Bhagavad Gita 12.11
अथैतदप्यशक्तोऽसि कर्तुं मद्योगमाश्रितः | सर्वकर्मफलत्यागं ततः कुरु यतात्मवान् ||
athaitad apy aśakto'si kartuṁ mad-yogam āśritaḥ | sarva-karma-phala-tyāgaṁ tataḥ kuru yatātmavān ||
Translation
If you are unable to do even this, then taking refuge in my yoga, with self-control, give up the fruit of every action.
Reflection
If everything else is out of reach, can you release the grasp on outcome?
Read this verse in its chapter: Chapter Twelve
The third step down.

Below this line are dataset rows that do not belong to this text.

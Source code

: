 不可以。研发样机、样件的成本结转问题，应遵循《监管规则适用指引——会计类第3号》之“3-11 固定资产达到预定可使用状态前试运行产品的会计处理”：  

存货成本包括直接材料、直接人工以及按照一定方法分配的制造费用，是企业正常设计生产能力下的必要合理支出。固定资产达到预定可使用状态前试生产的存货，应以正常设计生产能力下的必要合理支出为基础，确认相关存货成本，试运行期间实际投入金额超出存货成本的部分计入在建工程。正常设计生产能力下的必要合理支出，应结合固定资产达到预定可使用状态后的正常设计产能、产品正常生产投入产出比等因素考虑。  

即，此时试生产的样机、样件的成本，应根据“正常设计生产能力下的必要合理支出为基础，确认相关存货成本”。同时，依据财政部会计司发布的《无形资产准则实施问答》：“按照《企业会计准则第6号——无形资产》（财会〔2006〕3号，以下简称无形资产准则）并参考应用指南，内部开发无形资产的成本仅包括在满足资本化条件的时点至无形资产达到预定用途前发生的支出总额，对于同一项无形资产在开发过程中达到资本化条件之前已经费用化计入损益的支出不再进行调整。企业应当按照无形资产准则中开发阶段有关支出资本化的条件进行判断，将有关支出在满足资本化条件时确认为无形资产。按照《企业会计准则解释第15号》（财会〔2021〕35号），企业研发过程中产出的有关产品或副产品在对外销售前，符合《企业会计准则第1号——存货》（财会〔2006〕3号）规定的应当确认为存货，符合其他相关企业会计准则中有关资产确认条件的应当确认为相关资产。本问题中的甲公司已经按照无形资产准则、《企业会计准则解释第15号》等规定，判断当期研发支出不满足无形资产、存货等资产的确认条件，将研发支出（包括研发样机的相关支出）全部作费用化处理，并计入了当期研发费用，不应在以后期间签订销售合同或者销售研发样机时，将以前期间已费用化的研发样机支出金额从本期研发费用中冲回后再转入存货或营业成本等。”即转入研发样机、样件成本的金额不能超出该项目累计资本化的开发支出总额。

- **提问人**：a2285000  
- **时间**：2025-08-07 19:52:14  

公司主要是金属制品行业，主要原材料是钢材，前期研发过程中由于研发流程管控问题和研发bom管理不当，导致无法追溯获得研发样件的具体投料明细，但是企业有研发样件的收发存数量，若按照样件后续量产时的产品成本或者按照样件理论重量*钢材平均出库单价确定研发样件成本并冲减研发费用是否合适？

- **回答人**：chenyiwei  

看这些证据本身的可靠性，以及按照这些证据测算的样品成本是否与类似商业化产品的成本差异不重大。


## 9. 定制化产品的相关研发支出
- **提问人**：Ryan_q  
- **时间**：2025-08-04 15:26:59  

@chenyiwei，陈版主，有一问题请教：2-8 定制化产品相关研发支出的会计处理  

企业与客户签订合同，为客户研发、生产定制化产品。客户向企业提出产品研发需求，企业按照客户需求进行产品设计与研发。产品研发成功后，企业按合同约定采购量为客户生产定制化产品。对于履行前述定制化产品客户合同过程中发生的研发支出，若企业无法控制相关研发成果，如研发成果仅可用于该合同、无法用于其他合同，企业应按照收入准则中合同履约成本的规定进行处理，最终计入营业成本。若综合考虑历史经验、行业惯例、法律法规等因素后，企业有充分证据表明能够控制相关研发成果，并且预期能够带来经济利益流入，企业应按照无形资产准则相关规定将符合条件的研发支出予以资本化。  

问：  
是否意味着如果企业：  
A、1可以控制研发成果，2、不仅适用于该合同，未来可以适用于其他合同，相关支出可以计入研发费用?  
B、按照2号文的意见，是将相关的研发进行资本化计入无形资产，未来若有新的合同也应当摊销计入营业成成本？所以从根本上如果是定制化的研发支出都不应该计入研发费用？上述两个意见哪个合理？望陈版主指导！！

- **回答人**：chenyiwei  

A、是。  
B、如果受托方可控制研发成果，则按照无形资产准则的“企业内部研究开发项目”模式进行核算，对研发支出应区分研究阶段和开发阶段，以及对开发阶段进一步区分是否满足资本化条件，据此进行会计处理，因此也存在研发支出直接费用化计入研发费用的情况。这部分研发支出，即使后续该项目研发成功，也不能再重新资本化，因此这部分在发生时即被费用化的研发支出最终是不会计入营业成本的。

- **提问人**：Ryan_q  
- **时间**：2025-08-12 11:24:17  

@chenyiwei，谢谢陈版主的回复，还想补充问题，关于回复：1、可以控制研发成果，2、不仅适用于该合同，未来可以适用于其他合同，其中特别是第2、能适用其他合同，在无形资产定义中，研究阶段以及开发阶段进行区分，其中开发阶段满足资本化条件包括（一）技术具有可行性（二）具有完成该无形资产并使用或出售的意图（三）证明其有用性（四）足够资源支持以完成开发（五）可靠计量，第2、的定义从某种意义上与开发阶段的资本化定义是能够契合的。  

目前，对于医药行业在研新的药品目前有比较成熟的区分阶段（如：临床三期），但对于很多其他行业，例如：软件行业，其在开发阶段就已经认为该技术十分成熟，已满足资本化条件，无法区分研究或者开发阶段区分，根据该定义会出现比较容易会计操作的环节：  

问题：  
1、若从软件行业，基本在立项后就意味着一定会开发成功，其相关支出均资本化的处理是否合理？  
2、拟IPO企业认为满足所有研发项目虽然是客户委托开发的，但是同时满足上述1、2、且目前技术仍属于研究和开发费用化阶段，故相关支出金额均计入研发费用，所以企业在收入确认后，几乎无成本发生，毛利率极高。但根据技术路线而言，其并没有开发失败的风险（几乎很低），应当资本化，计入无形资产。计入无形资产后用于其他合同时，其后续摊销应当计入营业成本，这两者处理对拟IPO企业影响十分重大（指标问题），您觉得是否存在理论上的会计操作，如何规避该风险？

Even if you cannot orient action toward me, then take refuge in my yoga and give up the fruit of every action. Sarva-karma-phala-tyagam, the renunciation of the fruit of all actions. The same instruction that chapters two through six have built throughout returns here as the floor of the chapter's ladder. Even without practice, even without dedication of action, the practitioner who can release the grasping for results enters the path. Yat-atmavan, self-controlled. The verse names what stays even when the higher steps are not yet possible. The grasp on outcome is the basic knot. Untying it is itself a yoga, and the chapter offers it as the available beginning. The next verse will name why the order has been built this way.